__TRY IT__: List all the lines in these records that hold "dura".

Extracted records
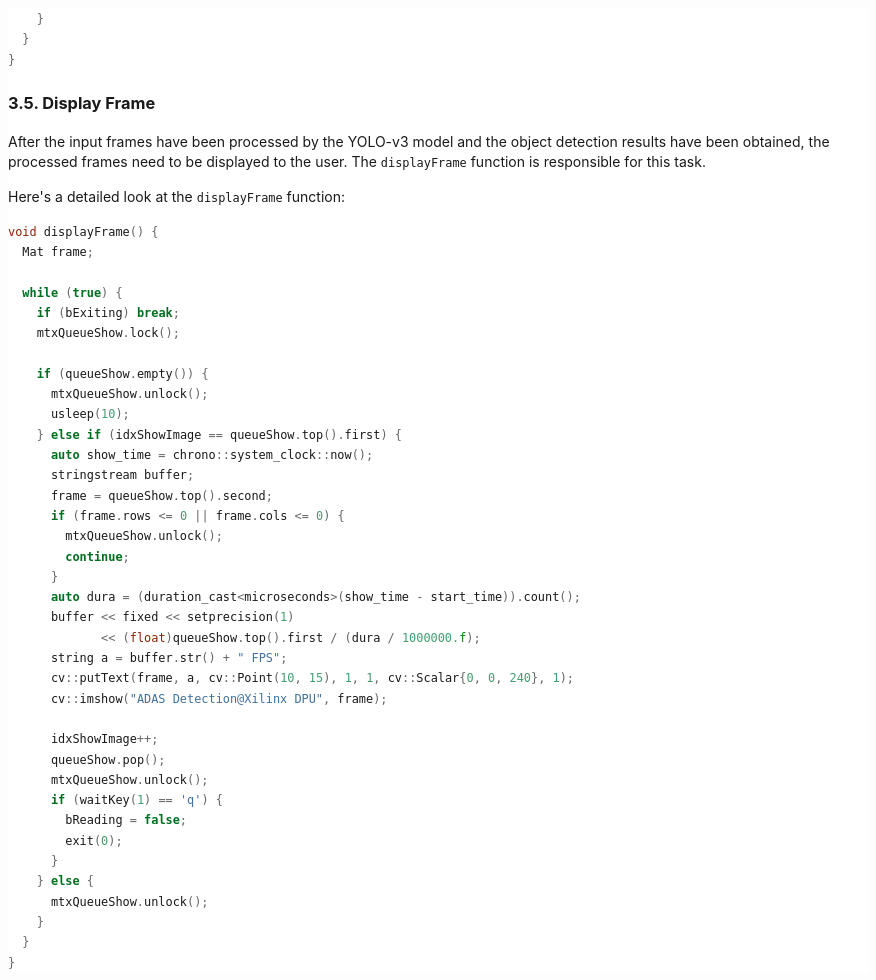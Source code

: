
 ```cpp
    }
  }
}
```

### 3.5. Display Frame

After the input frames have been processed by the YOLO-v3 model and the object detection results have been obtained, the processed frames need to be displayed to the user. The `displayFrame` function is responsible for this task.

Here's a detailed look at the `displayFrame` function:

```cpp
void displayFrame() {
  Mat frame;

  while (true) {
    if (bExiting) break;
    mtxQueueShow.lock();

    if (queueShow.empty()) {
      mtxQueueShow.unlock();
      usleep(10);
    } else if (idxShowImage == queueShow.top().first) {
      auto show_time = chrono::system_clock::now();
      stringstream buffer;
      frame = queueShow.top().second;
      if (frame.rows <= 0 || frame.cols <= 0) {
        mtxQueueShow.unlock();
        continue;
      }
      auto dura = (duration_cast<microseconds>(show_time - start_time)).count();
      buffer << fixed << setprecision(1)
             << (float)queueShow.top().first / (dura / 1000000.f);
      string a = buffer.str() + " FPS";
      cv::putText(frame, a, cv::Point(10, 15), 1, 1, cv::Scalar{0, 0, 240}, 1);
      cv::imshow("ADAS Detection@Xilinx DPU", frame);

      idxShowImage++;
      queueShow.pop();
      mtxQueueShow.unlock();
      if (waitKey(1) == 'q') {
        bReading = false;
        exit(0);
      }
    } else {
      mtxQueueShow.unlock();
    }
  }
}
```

__FINISHED EXERCISE__:
      auto dura = (duration_cast<microseconds>(show_time - start_time)).count();
             << (float)queueShow.top().first / (dura / 1000000.f);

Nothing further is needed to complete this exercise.